研究課題
基盤研究(B)
1990年代、先進諸国では森林環境の保護に向けた法的な体制整備が行われ、それに伴って木材生産の構造的変化が展開した。本研究ではそうした事例としてアメリカ北西部、アメリカ南部、スイス、ニュージーランドを取り上げ、それぞれ90年代の政策的変化の様相と素材生産の構造的変化の実態を押さえ、環境時代における木材生産展開の基本方向を明らかにした。アメリカ西部では、90年代、環境問題によって国有林の木材生産量が10分の1に削減されたこと、無垢の木材の利用から加工木材への転換が進んだこと、外国からの木材輸入によって国内市場が圧迫されたことなどが要因となって、製材工場・素材生産業者の激減、木材生産の請負単価の低下、大手木材企業のM&Aによる森林取得、素材生業者の請負先に対する従属的地位への転化、といった構造的な反応がもたらされた。

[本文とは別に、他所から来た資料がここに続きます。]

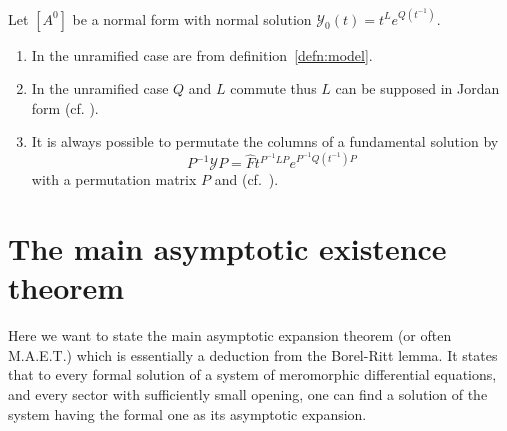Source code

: \begin{rem}
  Let $[A^0]$ be a normal form with normal solution
  $\mathcal{Y}_0(t)=t^L e^{Q(t^{-1})}$.
  \begin{enumerate}
    \item In the unramified case are  from definition~\ref{defn:model}.
    \item In the unramified case $Q$ and $L$ commute thus $L$ can be supposed
      in Jordan form (cf.  \cite[Sec.4]{Martinet1991}).
    \item It is always possible to permutate the columns of a fundamental
      solution by
      \[
        P^{-1}\mathcal{Y}P=\hat F t^{P^{-1}LP} e^{P^{-1}Q(t^{-1})P}
      \]
      with a permutation matrix $P$ and  (cf.\ \cite[73]{Loday2014}).
  \end{enumerate}
\end{rem}

\section{The main asymptotic existence theorem}
\TODO[move] 
\begin{comment}
  \begin{multicols}{2}
    \textbf{Classical:}
    \begin{itemize}
      \item \cite[Thm.4.4.1]{Loday2014}
      \item \cite[Thm.7.10]{van2003galois}{\tiny\cite[Thm.7.12]{van2003galois}}
      \item \cite[Thm.12.1]{wasow2002asymptotic}
      \item \cite[5.3.Thm.1]{Varadarajan96linearmeromorphic}
      \item \cite[207]{Balser2000Formal}: Some historical remarks
    \end{itemize}
  \columnbreak
    \textbf{Sheafical:}
    \begin{itemize}
      \item \cite[Thm.2.3.1]{sabbah_cimpa90}
      \item \cite[Sec.4.4]{Loday2014}
    \end{itemize}
  \end{multicols}
\end{comment}
Here we want to state the main asymptotic expansion theorem (or often M.A.E.T.)
which is essentially a deduction from the Borel-Ritt lemma.
It states that to every formal solution of a system of meromorphic differential
equations, and every sector with sufficiently small opening, one can find a
solution of the system having the formal one as its asymptotic expansion.

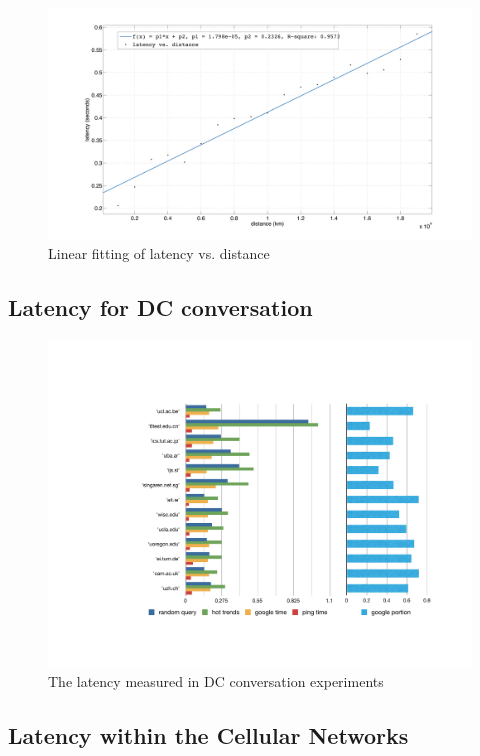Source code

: \begin{figure}
  \centering
  \includegraphics[width=\linewidth]{../figs/fit_curve.pdf}
  \caption{Linear fitting of latency vs. distance}
  \label{fig:fit_curve}
\end{figure}

\subsection{Latency for DC conversation}
\label{sec:latency-dc-conv-1}

\begin{figure}
  \centering
  \includegraphics[width=\linewidth]{../figs/data_center.pdf}
  \caption{The latency measured in DC conversation experiments}
  \label{fig:data_center}
\end{figure}

\subsection{Latency within the Cellular Networks}
\label{sec:latency-with-cell}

また西部の中でもオレゴン州では森林施業法が規制的な方向で強化されたことも加わって、素材生産業者間で、皆伐を中心とする比較的大手の業者と間伐を主体とする小規模業者へと階層的な分解が見られた。この対局に位置づけられるのがスイスの林業であった。スイスでは生産の対象となる森林資源が成熟しており、一定の規模以上の公共的な森林を森林経営と見なしている。素材生産はそうした森林経営が自ら伐採活動を行うという形で行われているのが一般的で、伐採については連邦森林法により皆伐が禁止されている。林業経営(森林経営+素材生産)は基本的に赤字であるが、森林の維持管理や生産技術・経営技術の継承が公共的な視点から組織的に行われているのが特徴である。